Give again, word for word, each line below starting at the one that contains "D^E &= \left( (\xx_u,y_u)" and ending at the one that contains "La $j$-ésima partición".

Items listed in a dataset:
►

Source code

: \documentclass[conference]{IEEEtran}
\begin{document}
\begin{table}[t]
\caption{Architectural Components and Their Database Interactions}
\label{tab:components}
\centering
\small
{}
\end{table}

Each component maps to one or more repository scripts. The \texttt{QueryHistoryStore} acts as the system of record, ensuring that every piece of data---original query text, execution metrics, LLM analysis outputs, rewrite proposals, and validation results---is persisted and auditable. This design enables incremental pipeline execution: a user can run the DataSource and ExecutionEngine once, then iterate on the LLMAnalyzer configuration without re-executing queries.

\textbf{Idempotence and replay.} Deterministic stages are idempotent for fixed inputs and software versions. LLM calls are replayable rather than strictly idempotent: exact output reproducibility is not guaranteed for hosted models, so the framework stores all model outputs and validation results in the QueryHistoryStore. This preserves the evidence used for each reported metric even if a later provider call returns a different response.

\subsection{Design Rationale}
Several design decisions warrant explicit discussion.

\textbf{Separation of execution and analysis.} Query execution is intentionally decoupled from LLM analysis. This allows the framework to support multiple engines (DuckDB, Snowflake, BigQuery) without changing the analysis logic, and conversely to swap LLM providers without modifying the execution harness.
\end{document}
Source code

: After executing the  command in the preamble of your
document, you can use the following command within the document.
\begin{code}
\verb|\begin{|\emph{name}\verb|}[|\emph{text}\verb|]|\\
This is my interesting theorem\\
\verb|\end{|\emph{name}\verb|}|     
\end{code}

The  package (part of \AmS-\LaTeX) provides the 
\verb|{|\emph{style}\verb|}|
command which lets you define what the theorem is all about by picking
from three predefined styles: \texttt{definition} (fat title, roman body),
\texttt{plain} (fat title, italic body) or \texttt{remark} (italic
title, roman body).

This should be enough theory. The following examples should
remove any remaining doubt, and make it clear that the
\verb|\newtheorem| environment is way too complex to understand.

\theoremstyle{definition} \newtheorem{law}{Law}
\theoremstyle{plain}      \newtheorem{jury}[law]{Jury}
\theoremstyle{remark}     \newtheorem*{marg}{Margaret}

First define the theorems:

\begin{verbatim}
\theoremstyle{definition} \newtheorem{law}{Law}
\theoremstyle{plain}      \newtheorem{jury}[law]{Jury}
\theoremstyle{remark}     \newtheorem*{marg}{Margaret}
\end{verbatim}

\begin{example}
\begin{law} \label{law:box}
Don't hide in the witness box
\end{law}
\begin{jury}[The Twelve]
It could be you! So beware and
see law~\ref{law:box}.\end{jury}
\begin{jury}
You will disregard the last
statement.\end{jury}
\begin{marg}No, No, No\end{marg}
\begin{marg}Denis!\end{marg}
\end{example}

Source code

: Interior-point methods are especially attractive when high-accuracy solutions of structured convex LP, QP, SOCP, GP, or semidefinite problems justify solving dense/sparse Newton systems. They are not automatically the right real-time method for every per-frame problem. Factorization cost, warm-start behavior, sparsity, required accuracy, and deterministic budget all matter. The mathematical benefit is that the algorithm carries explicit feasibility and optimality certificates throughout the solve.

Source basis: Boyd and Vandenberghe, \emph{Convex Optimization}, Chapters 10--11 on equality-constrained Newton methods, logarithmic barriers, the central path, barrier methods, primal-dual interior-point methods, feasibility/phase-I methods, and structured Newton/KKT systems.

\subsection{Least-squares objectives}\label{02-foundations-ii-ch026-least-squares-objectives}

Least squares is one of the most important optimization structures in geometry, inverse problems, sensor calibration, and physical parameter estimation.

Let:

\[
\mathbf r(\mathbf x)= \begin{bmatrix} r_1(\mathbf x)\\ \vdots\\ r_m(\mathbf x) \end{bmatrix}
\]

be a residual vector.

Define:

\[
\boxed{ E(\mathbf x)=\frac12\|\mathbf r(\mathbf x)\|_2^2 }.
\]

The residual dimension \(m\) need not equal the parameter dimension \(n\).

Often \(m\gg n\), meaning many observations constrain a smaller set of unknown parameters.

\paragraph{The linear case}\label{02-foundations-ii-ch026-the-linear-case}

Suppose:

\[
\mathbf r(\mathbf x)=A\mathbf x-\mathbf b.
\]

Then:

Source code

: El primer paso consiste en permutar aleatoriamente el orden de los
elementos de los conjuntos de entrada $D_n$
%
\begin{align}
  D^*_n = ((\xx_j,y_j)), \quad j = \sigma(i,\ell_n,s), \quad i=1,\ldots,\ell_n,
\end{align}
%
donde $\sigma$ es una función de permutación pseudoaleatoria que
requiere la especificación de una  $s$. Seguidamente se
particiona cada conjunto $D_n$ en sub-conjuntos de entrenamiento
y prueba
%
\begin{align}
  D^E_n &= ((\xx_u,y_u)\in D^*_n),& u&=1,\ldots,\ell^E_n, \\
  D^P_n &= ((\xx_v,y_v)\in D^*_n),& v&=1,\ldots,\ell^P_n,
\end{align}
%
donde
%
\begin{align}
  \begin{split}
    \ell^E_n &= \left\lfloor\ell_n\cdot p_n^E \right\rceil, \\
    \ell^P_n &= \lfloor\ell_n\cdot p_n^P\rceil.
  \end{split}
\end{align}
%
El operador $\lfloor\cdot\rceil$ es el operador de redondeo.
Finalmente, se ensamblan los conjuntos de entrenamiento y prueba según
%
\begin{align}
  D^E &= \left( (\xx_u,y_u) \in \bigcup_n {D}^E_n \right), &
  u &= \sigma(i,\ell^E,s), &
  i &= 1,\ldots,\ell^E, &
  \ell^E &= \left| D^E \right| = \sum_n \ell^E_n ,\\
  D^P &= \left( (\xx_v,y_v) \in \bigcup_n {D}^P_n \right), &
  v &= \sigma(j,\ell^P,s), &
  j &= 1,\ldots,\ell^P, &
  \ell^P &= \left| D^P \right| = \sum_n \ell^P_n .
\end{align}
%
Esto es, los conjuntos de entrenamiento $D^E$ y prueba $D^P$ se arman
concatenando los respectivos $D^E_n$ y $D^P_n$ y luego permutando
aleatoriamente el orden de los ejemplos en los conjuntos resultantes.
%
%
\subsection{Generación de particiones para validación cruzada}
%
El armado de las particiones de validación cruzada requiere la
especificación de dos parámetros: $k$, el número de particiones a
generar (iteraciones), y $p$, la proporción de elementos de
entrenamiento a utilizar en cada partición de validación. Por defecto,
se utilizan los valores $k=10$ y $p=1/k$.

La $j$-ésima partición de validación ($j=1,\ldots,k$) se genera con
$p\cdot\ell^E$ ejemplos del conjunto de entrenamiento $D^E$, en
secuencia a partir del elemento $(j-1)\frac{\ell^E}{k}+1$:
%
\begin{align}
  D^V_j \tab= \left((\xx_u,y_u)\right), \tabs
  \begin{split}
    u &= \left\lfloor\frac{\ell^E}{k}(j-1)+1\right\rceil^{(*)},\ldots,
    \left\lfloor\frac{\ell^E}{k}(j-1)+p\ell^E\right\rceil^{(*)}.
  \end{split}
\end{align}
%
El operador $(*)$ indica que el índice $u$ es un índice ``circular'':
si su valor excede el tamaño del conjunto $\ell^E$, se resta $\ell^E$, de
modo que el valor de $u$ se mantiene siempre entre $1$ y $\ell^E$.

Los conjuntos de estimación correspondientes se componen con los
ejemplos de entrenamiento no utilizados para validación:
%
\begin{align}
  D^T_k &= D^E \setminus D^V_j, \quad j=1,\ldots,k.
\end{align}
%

◄

WRITTEN ANSWER
  D^E &= \left( (\xx_u,y_u) \in \bigcup_n {D}^E_n \right), &
  u &= \sigma(i,\ell^E,s), &
  i &= 1,\ldots,\ell^E, &
  \ell^E &= \left| D^E \right| = \sum_n \ell^E_n ,\\
  D^P &= \left( (\xx_v,y_v) \in \bigcup_n {D}^P_n \right), &
  v &= \sigma(j,\ell^P,s), &
  j &= 1,\ldots,\ell^P, &
  \ell^P &= \left| D^P \right| = \sum_n \ell^P_n .
\end{align}
%
Esto es, los conjuntos de entrenamiento $D^E$ y prueba $D^P$ se arman
concatenando los respectivos $D^E_n$ y $D^P_n$ y luego permutando
aleatoriamente el orden de los ejemplos en los conjuntos resultantes.
%
%
\subsection{Generación de particiones para validación cruzada}
%
El armado de las particiones de validación cruzada requiere la
especificación de dos parámetros: $k$, el número de particiones a
generar (iteraciones), y $p$, la proporción de elementos de
entrenamiento a utilizar en cada partición de validación. Por defecto,
se utilizan los valores $k=10$ y $p=1/k$.

La $j$-ésima partición de validación ($j=1,\ldots,k$) se genera con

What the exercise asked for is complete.